Ondrus D, Matoska J, Belan V, Kausitz J, Goncalves F, Hornák M
Department of Urology, Comenius University Medical School, Dérer Memorial Hospital. Bratislava, Slovak Republic.
Eur Urol. 1998;33(6):562-6. doi: 10.1159/000019656.
Surveillance after orchiectomy alone becomes popular for the management of clinical stage I nonseminomatous germ cell testicular tumours (CS I NSGCTT). Effort to identify patients at high risk of relapse leads to searching prognostic factors of CS I NSGCTT. The aim of this study was to identify those patients in whom a surveillance policy is less likely to be successful.
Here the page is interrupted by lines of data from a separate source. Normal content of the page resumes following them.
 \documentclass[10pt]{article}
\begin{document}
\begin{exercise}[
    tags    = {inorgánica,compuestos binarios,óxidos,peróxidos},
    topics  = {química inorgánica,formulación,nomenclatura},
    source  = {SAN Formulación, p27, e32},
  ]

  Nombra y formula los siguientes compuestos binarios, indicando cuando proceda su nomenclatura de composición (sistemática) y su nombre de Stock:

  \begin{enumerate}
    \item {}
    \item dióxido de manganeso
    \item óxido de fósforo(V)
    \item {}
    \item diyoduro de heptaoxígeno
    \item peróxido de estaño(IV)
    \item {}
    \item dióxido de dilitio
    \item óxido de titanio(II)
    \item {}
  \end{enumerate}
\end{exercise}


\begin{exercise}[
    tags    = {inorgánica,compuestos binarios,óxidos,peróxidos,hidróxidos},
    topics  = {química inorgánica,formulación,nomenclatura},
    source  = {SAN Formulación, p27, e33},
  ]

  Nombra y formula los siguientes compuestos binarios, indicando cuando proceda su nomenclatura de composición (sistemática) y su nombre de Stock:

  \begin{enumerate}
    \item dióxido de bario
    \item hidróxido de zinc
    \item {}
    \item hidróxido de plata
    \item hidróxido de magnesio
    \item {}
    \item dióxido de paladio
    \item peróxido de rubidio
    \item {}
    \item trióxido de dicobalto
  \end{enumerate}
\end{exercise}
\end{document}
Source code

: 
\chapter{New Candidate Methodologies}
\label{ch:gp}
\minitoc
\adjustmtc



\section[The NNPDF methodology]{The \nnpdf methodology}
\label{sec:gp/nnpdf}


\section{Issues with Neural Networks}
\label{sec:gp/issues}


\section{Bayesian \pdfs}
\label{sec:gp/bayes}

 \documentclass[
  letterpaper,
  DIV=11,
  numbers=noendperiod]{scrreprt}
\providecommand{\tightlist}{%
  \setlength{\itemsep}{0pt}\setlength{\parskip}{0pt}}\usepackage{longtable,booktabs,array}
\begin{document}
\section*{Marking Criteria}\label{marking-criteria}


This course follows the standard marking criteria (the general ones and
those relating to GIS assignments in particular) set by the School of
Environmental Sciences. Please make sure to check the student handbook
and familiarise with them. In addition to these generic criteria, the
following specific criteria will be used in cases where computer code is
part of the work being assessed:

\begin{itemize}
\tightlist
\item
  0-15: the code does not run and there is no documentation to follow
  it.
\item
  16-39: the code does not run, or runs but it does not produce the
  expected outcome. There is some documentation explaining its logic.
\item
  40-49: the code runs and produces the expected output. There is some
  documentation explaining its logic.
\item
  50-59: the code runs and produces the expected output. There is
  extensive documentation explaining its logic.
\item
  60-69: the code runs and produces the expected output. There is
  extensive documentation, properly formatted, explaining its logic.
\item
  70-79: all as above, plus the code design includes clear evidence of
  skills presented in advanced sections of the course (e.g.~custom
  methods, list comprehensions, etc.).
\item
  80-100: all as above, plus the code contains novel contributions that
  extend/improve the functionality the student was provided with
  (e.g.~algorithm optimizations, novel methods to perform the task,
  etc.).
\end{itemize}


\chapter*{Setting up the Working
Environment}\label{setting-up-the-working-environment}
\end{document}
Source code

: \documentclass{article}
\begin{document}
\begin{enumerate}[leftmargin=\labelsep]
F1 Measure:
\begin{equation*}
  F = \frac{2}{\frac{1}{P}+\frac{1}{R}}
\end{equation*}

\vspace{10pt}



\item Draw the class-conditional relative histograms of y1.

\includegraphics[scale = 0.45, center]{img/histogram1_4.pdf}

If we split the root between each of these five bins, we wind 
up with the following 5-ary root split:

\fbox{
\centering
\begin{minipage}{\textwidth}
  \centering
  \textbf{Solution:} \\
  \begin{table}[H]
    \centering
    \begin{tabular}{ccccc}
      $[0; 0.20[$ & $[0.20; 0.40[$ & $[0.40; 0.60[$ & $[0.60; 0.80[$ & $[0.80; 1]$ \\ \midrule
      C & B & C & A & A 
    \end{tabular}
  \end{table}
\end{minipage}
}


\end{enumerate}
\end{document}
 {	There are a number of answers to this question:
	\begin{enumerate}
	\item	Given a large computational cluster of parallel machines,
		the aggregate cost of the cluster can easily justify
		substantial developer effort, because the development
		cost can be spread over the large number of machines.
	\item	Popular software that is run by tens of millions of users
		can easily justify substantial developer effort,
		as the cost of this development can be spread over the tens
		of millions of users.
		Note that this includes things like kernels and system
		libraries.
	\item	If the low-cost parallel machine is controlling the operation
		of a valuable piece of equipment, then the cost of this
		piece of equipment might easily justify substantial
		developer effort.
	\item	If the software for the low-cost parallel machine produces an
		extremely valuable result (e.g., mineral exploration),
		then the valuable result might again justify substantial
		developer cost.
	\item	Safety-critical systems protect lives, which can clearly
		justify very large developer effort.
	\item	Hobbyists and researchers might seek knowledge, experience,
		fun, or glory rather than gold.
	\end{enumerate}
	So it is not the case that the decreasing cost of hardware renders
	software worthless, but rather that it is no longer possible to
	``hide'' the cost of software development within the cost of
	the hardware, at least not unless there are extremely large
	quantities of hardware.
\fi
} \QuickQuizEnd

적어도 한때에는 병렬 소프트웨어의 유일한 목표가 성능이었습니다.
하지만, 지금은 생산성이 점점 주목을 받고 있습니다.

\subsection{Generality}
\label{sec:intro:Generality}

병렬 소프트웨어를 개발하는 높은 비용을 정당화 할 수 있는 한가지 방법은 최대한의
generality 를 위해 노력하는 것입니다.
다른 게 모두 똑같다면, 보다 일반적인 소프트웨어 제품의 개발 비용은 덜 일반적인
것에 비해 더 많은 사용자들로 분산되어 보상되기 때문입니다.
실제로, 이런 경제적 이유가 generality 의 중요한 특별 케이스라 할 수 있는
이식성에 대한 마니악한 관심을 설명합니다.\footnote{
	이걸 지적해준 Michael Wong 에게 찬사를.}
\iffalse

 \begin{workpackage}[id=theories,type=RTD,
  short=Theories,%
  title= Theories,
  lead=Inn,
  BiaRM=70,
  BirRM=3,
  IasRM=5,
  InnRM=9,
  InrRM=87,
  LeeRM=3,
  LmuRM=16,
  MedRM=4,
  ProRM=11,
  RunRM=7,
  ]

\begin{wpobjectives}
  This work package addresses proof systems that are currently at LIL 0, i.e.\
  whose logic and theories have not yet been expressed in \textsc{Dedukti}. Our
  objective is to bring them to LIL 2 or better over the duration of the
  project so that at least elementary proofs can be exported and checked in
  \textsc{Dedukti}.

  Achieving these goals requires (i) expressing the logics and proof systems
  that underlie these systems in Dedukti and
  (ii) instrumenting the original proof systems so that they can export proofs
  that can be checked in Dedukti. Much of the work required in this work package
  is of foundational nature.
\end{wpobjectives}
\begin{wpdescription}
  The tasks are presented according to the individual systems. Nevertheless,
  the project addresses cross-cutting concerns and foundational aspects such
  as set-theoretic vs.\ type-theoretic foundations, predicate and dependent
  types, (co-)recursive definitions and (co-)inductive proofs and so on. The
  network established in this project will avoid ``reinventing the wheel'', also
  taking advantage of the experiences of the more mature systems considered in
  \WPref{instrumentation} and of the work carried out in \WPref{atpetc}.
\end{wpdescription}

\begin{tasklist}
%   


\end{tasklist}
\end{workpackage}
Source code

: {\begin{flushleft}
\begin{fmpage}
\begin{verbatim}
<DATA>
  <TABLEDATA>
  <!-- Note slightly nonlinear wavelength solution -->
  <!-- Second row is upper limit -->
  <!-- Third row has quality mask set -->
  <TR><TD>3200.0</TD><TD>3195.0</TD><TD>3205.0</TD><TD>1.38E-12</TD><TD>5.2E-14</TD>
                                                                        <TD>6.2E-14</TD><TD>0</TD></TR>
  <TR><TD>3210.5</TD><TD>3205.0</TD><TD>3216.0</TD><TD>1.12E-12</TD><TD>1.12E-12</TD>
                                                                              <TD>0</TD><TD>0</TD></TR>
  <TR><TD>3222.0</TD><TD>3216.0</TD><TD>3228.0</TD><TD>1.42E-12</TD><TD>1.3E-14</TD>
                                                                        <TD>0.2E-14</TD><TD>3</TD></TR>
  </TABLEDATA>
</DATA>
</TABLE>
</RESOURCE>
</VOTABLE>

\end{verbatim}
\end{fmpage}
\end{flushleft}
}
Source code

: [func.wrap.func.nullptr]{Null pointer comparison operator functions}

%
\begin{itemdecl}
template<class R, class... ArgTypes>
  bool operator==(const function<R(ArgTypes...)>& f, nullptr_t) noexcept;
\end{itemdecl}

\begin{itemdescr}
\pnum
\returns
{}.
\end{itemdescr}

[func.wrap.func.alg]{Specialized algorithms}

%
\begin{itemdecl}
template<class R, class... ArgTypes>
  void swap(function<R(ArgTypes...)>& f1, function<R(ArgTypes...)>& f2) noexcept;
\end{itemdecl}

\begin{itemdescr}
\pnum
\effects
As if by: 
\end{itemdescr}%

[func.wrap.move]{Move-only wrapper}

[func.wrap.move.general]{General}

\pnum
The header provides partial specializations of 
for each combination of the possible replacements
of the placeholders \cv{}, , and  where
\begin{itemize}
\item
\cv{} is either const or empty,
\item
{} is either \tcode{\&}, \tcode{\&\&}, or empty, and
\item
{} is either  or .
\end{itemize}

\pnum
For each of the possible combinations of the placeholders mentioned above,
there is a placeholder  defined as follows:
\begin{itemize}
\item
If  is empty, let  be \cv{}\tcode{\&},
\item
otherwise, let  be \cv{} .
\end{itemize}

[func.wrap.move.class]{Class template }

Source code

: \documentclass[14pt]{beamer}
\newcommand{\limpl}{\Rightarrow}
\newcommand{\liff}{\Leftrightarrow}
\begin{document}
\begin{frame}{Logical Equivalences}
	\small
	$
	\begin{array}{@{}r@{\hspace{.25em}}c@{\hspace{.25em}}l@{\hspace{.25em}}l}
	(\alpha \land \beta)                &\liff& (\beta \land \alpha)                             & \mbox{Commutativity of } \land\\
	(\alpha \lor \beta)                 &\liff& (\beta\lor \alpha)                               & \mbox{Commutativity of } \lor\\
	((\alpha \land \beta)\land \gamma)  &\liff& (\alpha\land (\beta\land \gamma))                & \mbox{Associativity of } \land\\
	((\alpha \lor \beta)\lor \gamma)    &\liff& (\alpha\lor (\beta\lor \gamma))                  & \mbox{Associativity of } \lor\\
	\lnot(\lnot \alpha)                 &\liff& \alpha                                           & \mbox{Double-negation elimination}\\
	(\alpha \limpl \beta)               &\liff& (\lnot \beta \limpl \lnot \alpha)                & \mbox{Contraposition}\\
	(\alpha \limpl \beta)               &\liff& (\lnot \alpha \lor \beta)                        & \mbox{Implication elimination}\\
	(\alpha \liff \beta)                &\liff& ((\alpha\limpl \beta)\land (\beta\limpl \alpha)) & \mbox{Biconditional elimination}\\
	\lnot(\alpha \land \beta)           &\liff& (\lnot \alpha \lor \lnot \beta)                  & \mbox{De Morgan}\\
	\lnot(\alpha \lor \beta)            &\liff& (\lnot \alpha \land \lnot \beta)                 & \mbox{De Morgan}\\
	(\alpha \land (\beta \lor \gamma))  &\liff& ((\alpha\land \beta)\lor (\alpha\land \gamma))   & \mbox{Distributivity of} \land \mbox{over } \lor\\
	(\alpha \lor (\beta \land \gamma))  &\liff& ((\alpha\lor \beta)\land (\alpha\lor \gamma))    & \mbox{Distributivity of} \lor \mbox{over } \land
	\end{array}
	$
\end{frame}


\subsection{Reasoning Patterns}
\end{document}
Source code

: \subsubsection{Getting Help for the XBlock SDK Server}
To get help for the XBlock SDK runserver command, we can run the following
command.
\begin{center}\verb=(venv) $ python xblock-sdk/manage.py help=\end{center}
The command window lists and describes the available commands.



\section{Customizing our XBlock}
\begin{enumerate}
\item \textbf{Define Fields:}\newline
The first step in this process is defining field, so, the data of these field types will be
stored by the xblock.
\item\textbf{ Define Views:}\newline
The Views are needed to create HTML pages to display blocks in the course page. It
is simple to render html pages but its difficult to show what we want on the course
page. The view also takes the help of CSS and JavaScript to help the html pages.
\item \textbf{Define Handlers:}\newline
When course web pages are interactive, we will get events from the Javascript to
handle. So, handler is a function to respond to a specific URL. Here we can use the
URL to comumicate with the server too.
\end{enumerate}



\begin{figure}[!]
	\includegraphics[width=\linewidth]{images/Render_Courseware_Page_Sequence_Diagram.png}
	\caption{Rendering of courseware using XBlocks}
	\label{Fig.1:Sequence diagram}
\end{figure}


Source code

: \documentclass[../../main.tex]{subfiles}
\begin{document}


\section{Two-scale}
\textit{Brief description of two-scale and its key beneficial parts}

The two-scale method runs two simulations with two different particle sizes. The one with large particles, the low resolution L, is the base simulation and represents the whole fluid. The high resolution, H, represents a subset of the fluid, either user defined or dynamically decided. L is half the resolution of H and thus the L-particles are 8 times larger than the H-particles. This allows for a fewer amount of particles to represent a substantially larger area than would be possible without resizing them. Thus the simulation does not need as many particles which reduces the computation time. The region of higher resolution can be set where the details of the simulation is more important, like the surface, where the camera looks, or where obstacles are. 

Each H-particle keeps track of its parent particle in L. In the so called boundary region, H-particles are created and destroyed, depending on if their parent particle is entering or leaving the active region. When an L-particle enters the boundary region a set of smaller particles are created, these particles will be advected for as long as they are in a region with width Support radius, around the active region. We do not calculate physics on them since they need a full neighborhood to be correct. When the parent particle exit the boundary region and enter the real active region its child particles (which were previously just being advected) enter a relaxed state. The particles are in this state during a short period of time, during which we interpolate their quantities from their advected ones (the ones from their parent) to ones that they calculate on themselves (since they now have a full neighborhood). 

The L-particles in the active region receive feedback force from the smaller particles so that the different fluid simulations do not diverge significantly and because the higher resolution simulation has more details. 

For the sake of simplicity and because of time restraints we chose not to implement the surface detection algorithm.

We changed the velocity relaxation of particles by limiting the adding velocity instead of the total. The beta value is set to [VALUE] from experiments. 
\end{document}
Seventy-two CS I NSGCTT patients were stratified to different risk-adapted therapeutic approaches according to histopathologic findings of primary tumor removed by inguinal orchiectomy. Eighteen patients (group A) with vascular invasion and majority of embryonal carcinoma component in the primary tumor were treated with adjuvant BEP chemotherapy. None of them experienced disease progression after a median follow-up period of 36 months after orchiectomy. Five patients (group B) with vascular invasion and the majority of teratomatous elements in the primary tumor have been followed up 56 months after orchiectomy. They were treated with primary retroperitoneal lymph node dissection (RPLND). Two of them (40%) had pathologic stage II after RPLND and underwent subsequent chemotherapy. One of them died due to disease progression 29 months following orchiectomy. Another one lives with no evidence of disease (NED). Three patients in pathologic stage I are alive with NED. Forth-nine patients (group C) without vascular invasion have been followed up for a median duration of 37 months after orchiectomy. They were kept under close surveillance, consisted of regular follow-up with tumor markers, chest x-ray and CT of the retroperitoneum. Disease progression was observed in 7 (14.3%) patients after a median duration of 8 months after orchiectomy. They were treated with BEP chemotherapy and live with disease-free median survival of 22 months after completion of therapy. The overall survival rate of all 72 patients was 98.6%. The median survival for all patients was 37 months (range 7-73).
The authors will continue to use surveillance policy only in patients without vascular invasion in the primary tumor.
单纯睾丸切除术后监测在临床I期非精原细胞性生殖细胞睾丸肿瘤(CS I NSGCTT)的管理中变得流行起来。为识别复发高危患者,人们努力寻找CS I NSGCTT的预后因素。本研究的目的是确定那些监测策略不太可能成功的患者。
根据经腹股沟睾丸切除术切除的原发性肿瘤的组织病理学结果,将72例CS I NSGCTT患者分层至不同的风险适应性治疗方法。18例患者(A组)原发性肿瘤中有血管侵犯且主要为胚胎癌成分,接受辅助性BEP化疗。睾丸切除术后中位随访36个月,他们均未出现疾病进展。5例患者(B组)原发性肿瘤中有血管侵犯且主要为畸胎瘤成分,睾丸切除术后56个月接受随访。他们接受了原发性腹膜后淋巴结清扫术(RPLND)。其中2例(40%)RPLND术后病理分期为II期,并接受了后续化疗。其中1例在睾丸切除术后29个月因疾病进展死亡。另一例无疾病证据(NED)存活。3例病理分期为I期的患者NED存活。49例(C组)无血管侵犯的患者睾丸切除术后中位随访37个月。他们接受密切监测,包括定期随访肿瘤标志物、胸部X线和腹膜后CT。睾丸切除术后中位8个月,7例(14.3%)患者出现疾病进展。他们接受了BEP化疗,治疗完成后无病中位生存期为22个月。所有72例患者的总生存率为98.6%。所有患者的中位生存期为37个月(范围7 - 73个月)。
作者将继续仅对原发性肿瘤无血管侵犯的患者采用监测策略。